▸ Work instruction: Each line of the entries that mentions the string "working" needs to be reported.

▸ Data supplied:
--------------------------------
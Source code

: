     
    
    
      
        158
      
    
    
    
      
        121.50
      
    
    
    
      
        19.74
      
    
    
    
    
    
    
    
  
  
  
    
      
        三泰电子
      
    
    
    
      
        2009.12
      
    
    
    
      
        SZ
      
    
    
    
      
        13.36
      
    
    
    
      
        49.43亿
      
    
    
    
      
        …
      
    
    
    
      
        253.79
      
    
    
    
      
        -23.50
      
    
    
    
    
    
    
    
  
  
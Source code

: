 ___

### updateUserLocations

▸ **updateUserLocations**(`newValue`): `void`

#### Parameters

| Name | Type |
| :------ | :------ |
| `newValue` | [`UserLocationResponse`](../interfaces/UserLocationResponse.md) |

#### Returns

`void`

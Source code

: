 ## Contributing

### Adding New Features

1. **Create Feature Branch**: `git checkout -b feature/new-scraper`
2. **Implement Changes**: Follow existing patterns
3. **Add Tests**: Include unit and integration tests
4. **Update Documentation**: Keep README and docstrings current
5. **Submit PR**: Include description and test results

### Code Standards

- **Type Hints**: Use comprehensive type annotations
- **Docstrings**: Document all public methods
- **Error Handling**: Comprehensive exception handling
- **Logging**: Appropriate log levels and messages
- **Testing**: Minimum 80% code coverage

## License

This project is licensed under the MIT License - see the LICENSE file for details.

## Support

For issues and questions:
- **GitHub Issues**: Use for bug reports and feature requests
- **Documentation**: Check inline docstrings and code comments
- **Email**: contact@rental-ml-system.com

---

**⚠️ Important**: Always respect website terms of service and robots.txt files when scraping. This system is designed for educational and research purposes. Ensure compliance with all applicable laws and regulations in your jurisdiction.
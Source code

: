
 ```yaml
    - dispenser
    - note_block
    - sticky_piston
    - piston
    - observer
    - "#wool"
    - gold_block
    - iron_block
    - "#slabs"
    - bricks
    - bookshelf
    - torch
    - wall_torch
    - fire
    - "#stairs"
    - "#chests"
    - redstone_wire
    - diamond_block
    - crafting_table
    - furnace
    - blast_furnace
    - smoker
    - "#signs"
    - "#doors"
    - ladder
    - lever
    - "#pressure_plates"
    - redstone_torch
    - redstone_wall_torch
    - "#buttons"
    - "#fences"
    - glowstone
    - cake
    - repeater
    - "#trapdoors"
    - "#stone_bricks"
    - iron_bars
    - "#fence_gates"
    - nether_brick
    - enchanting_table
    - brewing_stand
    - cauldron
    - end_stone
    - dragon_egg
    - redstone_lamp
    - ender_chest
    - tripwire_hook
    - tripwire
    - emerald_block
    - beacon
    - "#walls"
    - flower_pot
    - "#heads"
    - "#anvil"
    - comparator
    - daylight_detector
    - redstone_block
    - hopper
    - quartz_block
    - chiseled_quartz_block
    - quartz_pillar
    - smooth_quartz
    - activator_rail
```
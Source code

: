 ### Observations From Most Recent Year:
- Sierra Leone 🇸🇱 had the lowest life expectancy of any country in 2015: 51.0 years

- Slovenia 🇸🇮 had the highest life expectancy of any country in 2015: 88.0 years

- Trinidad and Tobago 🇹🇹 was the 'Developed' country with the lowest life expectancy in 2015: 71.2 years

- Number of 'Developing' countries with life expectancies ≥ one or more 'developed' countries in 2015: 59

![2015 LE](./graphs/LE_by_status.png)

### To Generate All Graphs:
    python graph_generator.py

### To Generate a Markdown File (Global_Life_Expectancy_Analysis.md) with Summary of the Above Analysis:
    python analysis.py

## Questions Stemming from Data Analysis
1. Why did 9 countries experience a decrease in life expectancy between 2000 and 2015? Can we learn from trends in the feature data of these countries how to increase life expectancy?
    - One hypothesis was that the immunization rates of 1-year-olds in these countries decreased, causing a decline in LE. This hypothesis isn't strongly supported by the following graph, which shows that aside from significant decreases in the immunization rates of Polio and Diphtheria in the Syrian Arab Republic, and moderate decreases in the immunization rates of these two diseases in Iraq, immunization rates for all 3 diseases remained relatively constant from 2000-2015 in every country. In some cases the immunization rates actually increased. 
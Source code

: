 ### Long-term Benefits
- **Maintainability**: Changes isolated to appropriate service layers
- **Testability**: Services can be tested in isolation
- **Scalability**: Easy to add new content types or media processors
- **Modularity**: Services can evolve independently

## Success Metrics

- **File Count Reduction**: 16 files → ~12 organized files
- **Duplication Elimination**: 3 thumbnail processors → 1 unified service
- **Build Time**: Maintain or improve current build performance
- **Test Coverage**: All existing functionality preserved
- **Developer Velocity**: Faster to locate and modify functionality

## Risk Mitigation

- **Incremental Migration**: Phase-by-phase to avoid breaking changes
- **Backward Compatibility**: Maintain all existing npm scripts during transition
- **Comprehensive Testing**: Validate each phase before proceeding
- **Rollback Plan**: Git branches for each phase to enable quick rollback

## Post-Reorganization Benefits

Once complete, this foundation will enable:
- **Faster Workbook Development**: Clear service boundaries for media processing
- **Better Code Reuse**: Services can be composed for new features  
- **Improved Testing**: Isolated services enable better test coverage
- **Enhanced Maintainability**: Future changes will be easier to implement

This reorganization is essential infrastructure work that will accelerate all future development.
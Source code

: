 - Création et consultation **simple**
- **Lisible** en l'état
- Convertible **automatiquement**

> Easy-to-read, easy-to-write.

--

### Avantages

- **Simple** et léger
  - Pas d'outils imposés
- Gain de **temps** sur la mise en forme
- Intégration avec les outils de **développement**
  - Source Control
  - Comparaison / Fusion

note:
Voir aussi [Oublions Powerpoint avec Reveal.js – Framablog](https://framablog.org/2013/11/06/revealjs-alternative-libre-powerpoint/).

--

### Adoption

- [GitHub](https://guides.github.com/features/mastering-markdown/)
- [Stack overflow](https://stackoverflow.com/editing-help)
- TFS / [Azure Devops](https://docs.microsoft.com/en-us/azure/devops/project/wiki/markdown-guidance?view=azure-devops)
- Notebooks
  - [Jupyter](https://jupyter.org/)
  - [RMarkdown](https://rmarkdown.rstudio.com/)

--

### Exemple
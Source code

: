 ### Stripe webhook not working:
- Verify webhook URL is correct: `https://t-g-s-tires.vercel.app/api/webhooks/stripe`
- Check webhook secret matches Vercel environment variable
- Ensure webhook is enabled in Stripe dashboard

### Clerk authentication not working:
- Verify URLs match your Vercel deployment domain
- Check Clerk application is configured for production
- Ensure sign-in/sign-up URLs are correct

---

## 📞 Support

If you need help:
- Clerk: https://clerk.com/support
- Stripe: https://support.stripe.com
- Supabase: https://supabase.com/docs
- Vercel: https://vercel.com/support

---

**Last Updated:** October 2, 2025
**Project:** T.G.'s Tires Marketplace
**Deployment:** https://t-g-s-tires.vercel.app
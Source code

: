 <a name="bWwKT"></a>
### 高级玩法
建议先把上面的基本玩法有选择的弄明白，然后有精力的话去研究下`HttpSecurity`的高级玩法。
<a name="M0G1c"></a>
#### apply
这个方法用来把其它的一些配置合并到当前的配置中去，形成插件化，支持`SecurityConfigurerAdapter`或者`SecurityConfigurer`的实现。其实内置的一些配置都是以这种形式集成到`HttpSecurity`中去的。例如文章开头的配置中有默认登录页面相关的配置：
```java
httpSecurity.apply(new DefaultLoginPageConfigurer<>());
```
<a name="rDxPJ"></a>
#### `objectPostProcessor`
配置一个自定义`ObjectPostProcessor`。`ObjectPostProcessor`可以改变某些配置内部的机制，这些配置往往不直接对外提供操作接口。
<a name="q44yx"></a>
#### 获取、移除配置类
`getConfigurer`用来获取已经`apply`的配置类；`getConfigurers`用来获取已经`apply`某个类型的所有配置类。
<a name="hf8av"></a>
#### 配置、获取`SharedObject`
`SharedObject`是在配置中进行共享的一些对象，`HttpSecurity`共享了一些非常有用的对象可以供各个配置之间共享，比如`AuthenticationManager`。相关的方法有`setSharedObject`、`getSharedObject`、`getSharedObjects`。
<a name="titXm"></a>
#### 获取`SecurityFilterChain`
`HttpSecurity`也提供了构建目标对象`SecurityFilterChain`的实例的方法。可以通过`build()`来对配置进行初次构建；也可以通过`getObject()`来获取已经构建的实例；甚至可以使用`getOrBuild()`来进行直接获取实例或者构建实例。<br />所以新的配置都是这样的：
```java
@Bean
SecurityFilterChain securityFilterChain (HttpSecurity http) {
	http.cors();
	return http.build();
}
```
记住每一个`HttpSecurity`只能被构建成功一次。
--------------------------------
▸ Problem solution:
: ### Stripe webhook not working:
### Clerk authentication not working:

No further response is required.